Last autumn, members of the LBS Team, along with Hackney Museum and Archives, community consultants and teachers, were part of a Share Academy funded project entitled Local Roots / Global Routes. The main outcome of the project was a teaching resource for Key Stage 3 students (aged 13 – 14), which explores links to slavery, abolition and the black presence in Hackney.

Extra funding from the Arts Council allowed us to engage the students at two Hackney schools through six week workshops. My colleague Kate Donington and I worked along with students at Our Lady’s Convent High School and Hackney B Six,  their teachers – Kathryn Gayton and Lucy Capes, two creative practitioners – Anthony Anaxagorou and Akala, and staff at Hackney Archives –  principally Elizabeth Green – to create spaces in which the young people could critically engage with the subject of slavery, while also allowing them to creatively respond to what they’d learned through poetry and drama.

Student viewing an archival document

As the workshops were run after school and were voluntary, we started by asking all the students why they were interested in the topic. One student’s answer has stuck with me: ‘I want to understand why I’m here and where I came from’. This student’s answer is so important for our team; for as historians you are involved in not only telling simple ‘facts’, but also in either reinforcing or breaking down stereotypes. In this case it is the pervasive narrative that the history of people of African descent doesn’t matter.

Thus it was important to speak about how Africa and Africans were placed outside of history to justify the mass exploitation of millions of people. The first lesson that the team conducted, as well as later sessions by Akala, reinforced the importance of treating the history of people of African descent as one that is first and foremost about human beings. As the dehumanisation of Africans has been one of the lasting legacies of transatlantic slavery, making sure that people of African descent are subjects rather than objects of history is a part of the work needed to undo that process. This is why, as others have noted before me, teaching children and young people about slavery must be set within a longer history of African peoples. This involves highlighting the myriad of ways in which Africans contributed to the world, while also speaking about how they lived their everyday lives.

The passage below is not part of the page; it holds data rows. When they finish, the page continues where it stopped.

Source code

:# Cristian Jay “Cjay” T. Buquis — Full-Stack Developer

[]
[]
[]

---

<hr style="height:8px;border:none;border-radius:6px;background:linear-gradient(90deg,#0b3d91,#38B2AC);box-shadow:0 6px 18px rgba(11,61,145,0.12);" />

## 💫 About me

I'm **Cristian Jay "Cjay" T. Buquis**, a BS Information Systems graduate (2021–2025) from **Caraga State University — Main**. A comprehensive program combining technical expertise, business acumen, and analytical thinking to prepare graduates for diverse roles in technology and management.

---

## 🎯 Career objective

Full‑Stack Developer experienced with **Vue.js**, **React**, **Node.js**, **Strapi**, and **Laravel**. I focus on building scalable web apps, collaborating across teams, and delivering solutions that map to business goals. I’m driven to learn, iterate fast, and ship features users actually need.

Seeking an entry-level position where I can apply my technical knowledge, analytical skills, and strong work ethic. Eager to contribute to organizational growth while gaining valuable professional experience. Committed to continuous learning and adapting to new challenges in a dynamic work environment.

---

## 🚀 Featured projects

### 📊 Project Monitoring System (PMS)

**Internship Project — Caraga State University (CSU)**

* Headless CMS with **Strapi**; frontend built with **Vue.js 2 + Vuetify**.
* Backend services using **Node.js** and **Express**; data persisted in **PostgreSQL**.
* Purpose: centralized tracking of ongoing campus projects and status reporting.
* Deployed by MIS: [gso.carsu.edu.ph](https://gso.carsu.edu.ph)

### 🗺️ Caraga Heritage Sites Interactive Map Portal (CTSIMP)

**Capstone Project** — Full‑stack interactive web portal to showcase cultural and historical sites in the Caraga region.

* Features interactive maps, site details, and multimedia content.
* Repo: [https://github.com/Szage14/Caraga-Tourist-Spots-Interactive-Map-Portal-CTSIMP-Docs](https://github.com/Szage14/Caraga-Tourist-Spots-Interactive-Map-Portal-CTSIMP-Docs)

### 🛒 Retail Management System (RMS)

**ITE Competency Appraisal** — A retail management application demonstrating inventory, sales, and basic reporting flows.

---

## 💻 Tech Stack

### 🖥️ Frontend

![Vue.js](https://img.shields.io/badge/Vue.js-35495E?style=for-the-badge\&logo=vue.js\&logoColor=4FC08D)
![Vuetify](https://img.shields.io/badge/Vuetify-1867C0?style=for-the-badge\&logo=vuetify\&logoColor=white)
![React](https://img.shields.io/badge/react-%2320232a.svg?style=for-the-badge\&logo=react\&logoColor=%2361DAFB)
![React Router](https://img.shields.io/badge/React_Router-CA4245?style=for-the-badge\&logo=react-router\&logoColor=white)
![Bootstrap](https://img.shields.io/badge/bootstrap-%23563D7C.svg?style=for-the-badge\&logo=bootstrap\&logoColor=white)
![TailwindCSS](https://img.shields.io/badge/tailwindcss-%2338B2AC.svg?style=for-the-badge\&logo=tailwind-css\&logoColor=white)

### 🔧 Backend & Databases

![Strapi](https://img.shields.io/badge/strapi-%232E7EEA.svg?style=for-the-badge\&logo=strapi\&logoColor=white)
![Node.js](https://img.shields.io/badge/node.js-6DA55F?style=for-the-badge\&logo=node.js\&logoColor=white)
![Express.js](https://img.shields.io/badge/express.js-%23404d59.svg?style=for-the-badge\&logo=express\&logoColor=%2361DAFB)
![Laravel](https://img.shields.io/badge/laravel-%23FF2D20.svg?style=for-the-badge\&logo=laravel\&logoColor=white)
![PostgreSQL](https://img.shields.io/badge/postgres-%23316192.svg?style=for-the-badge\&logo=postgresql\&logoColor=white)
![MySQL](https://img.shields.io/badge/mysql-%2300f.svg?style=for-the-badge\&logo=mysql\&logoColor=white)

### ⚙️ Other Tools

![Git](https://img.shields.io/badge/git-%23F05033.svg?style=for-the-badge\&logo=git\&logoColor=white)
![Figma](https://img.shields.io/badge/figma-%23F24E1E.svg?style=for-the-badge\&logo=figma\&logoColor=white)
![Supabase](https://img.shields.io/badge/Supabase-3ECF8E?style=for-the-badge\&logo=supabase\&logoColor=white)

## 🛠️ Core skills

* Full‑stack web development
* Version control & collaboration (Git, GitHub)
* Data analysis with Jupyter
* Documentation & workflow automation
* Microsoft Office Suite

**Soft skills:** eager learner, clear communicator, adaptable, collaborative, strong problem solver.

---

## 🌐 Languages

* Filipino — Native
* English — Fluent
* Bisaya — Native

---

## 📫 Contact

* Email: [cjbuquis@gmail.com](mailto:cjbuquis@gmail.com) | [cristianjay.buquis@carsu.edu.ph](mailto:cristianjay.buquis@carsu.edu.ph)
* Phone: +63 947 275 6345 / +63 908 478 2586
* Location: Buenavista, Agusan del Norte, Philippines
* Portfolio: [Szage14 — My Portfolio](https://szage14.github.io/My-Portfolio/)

Reinserting slavery into the story of Britain was also emphasised. It was important to stress both the involvement of British people in the business and profits of slavery, as well as giving evidence of the legacies of this connection. For although resources exist and are used by some teachers (both within schools and the wider community) slavery in the British colonies has not been a key element of the how the story of the British past is taught. In this context, it is not surprising that what is known as the slave trade and the wider history of slavery in the Americas is often conflated and the emphasis placed on abolition. This erasure has meant that the role played by the enslaved in the creation of modern Britain has either been ignored or underplayed.

Once again, reinforcing agency was key. So in addition to speaking about how enslaved people’s labour and lives were consumed in the production of mainly luxury goods; it is also important to note how, from the very beginning, they resisted this system in a variety of ways and asserted their humanity in how they formed families and kin networks, practised their beliefs and lived their lives.

Destruction of Roehampton Estate ©British Library

The students were also exposed to the history and legacies of slavery that exist in Hackney. They learnt about the ways and extent to which people of African descent, abolitionists, and slave-owners who lived in Hackney are remembered today in street names, school names, and on tombstones. Traces of people with connections to slavery in documents found in the Hackney Archives included a petition from a young woman from Jamaica, a will that included property in land and enslaved people in Jamaica, and a house deed signed by a sugar factor living in Hackney who was involved in selling goods produced by enslaved people.

Abney Park Tomb of Joanna Vassa, daughter of Olaudah Equiano, a prominent figure in the abolitionist movement

The creative outputs of the students show the journeys that they themselves are on. Some reflected on the experiences of enslaved people and other people of African descent. Others emphasised how being exposed to a new angle of this history had changed the perception they had of themselves. As one student expressed in song : ‘now I know my history, … and now no one can tell me who I am’.